◆ Exercise directions
Look through the data below and show every line that includes "trails".

(Pictures paired with source code)
::::::::::

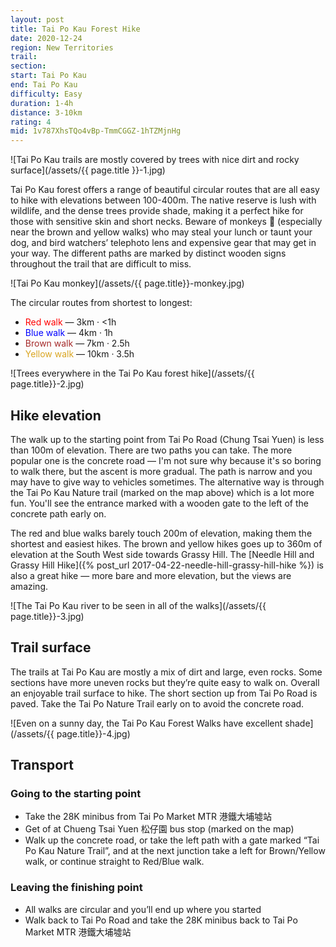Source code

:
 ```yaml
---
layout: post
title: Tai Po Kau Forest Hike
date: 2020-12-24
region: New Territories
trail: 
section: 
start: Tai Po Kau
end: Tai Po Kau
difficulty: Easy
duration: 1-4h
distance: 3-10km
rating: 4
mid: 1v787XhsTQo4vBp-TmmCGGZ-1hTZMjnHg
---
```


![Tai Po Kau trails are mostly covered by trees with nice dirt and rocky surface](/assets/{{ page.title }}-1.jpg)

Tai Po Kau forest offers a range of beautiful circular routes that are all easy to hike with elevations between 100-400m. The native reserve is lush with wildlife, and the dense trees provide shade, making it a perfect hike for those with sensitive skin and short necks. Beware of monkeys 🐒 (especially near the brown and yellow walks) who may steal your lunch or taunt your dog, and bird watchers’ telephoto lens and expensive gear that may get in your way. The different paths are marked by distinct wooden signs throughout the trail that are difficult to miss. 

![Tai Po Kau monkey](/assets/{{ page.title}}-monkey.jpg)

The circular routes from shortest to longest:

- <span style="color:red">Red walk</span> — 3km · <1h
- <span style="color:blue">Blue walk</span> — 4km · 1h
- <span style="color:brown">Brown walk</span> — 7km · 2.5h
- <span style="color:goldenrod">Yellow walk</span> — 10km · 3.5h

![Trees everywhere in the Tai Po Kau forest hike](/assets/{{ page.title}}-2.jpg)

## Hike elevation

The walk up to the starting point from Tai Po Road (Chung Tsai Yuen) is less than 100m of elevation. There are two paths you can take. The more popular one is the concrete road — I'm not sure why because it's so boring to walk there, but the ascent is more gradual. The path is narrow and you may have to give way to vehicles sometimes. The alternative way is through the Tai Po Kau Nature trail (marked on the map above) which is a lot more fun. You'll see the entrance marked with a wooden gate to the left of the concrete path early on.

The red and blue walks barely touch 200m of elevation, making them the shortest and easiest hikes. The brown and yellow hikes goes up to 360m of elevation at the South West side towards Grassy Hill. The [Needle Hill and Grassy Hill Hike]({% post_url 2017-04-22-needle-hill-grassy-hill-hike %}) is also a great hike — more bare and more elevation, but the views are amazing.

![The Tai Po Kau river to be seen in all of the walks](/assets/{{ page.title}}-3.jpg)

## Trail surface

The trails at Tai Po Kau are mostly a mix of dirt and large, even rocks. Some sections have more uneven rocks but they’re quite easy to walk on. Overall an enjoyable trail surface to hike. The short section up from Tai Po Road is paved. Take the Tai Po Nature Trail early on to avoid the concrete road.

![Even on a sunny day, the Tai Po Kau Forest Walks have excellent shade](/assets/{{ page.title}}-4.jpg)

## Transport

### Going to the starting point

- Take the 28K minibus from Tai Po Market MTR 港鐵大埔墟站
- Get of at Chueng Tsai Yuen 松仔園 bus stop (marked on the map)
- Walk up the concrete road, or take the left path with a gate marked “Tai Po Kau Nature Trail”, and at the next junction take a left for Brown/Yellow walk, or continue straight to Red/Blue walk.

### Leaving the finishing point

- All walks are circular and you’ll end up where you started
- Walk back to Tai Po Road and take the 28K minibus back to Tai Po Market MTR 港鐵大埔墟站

::::::::::

◆ Solution to the exercise
![Tai Po Kau trails are mostly covered by trees with nice dirt and rocky surface](/assets/{{ page.title }}-1.jpg)
The trails at Tai Po Kau are mostly a mix of dirt and large, even rocks. Some sections have more uneven rocks but they’re quite easy to walk on. Overall an enjoyable trail surface to hike. The short section up from Tai Po Road is paved. Take the Tai Po Nature Trail early on to avoid the concrete road.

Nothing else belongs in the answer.